In the construction industry the deduction of a portion of the contract sum is commonplace. That cash, known as the retention, is withheld from the main contractor by the client and from the sub-contractors by the main contractor to cover the cost (or at least part of the cost) of defects arising during a fixed period (usually one or two years) after the works are completed.

Under standard contractual terms, the main contractor and sub-contractors are obliged to remedy defects arising within that fixed period at their own cost. Contractors and subcontractors will usually comply with that obligation in the expectation that the retention will be released to them at the end of the fixed period.

At any one time over £3 billion of cash retention is outstanding in the UK’s construction industry. In an industry where cashflow is important this can have grave consequences at both a corporate and personal level. The Bill aims to address the situation where there is a delay in release of the retention or where it is not released at all because the party holding the funds becomes insolvent.

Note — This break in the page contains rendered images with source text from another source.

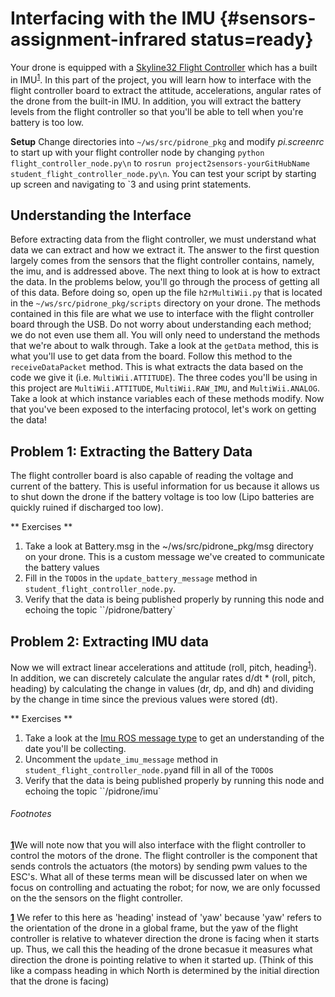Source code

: # Interfacing with the IMU {#sensors-assignment-infrared status=ready}

Your drone is equipped with a [Skyline32 Flight Controller](https://hobbyking.com/en_us/skyline32-acro-flight-controller-w-baseflight-cleanflight.html) which has a built in IMU<sup id="a1">[1](#f1)</sup>. In this part of the project, you will learn how to interface with the flight controller board to extract the attitude, accelerations, angular rates of the drone from the built-in IMU. In addition, you will extract the battery levels from the flight controller so that you'll be able to tell when you're battery is too low.

**Setup**
Change directories into `~/ws/src/pidrone_pkg` and modify _pi.screenrc_ to start up with your flight controller node by changing `python flight_controller_node.py\n` to `rosrun project2sensors-yourGitHubName student_flight_controller_node.py\n`. You can test your script by starting up screen and navigating to \`3 and using print statements.

## Understanding the Interface
Before extracting data from the flight controller, we must understand what data we can extract and how we extract it. The answer to the first question largely comes from the sensors that the flight controller contains, namely, the imu, and is addressed above. The next thing to look at is how to extract the data. In the problems below, you'll go through the process of getting all of this data. Before doing so, open up the file `h2rMultiWii.py` that is located in the `~/ws/src/pidrone_pkg/scripts` directory on your drone. The methods contained in this file are what we use to interface with the flight controller board through the USB. Do not worry about understanding each method; we do not even use them all. You will only need to understand the methods that we're about to walk through. Take a look at the `getData` method, this is what you'll use to get data from the board. Follow this method to the `receiveDataPacket` method. This is what extracts the data based on the code we give it (i.e. `MultiWii.ATTITUDE`). The three codes you'll be using in this project are `MultiWii.ATTITUDE`, `MultiWii.RAW_IMU`, and `MultiWii.ANALOG`. Take a look at which instance variables each of these methods modify. Now that you've been exposed to the interfacing protocol, let's work on getting the data!

## Problem 1: Extracting the Battery Data
The flight controller board is also capable of reading the voltage and current of the battery. This is useful information for us because it allows us to shut down the drone if the battery voltage is too low (Lipo batteries are quickly ruined if discharged too low).

** Exercises **
1. Take a look at Battery.msg in the ~/ws/src/pidrone_pkg/msg directory on your drone. This is a custom message we've created to communicate the battery values
2. Fill in the `TODO`s in the `update_battery_message` method in `student_flight_controller_node.py`.
3. Verify that the data is being published properly by running this node and echoing the topic ``/pidrone/battery`


## Problem 2: Extracting IMU data
Now we will extract linear accelerations and attitude (roll, pitch, heading<sup id="a2">[1](#f2)</sup>). In addition, we can discretely calculate the angular rates d/dt * (roll, pitch, heading) by calculating the change in values (dr, dp, and dh) and dividing by the change in time since the previous values were stored (dt).

** Exercises **
1. Take a look at the [Imu ROS message type](http://docs.ros.org/api/sensor_msgs/html/msg/Imu.html) to get an understanding of the date you'll be collecting.
2. Uncomment the `update_imu_message` method in `student_flight_controller_node.py`and fill in all of the `TODO`s
3. Verify that the data is being published properly by running this node and echoing the topic ``/pidrone/imu`



###### Footnotes
[<b id="f1">1</b>](#a1)We will note now that you will also interface with the flight controller to control the motors of the drone. The flight controller is the component that sends controls the actuators (the motors) by sending pwm values to the ESC's. What all of these terms mean will be discussed later on when we focus on controlling and actuating the robot; for now, we are only focussed on the the sensors on the flight controller.

[<b id="f2">1</b>](#a2) We refer to this here as 'heading' instead of 'yaw' because 'yaw' refers to the orientation of the drone in a global frame, but the yaw of the flight controller is relative to whatever direction the drone is facing when it starts up. Thus, we call this the heading of the drone becasue it measures what direction the drone is pointing relative to when it started up. (Think of this like a compass heading in which North is determined by the initial direction that the drone is facing)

The proposal is to amend the Construction Act to require the Secretary of State to introduce regulations to protect retentions by requiring they are kept in a protected or ring-fenced account until such time as they are due for release. The solution would be along the lines of the statutory requirement in section 215 of the Housing Act 2004 under which deposits taken from shorthold tenancies must be placed in a Government-approved scheme. This means the contractor and subcontractors can be assured that the monies will at least be available for release. In theory this should mean that the waiting period for release should be reduced.

Legislation that regulates retention in this way already exists in parts of Europe, Australia, New Zealand and North America.

Closer to home, the Scottish Government has been operating a project bank account regime for government contracts since last year. Payments from the Government to the main contractor are placed in a project bank account and the funds are held in trust by the Government and the main contractor for the benefit of the latter and the sub-contractors. The project bank account operates to ensure that subcontractors get paid on time when the Government has paid the main contractor.

At present retentions under both the main contract and the subcontracts are not held within the project bank account. The reason for this is that retention under the main contract will contain components of subcontractor retention and the Scottish Government (as Trustee of the account) does not want to be held liable for retention repayment if the main contractor is in breach of its obligation to do so.

It has been suggested that the Scottish system could be adapted to include retention. However, if the client decides to have recourse to the whole of the retention fund in the account if the main contractor has become insolvent, the subcontractor is in no better position. Any system would have to protect the subcontractors’ retention from upstream insolvency.

The real detail will be in any regulations issued if the Bill becomes law rather than the Bill itself. But this is a step towards implementing one of the few outstanding recommendations made by Sir Michael Latham in his “Constructing the Team” report.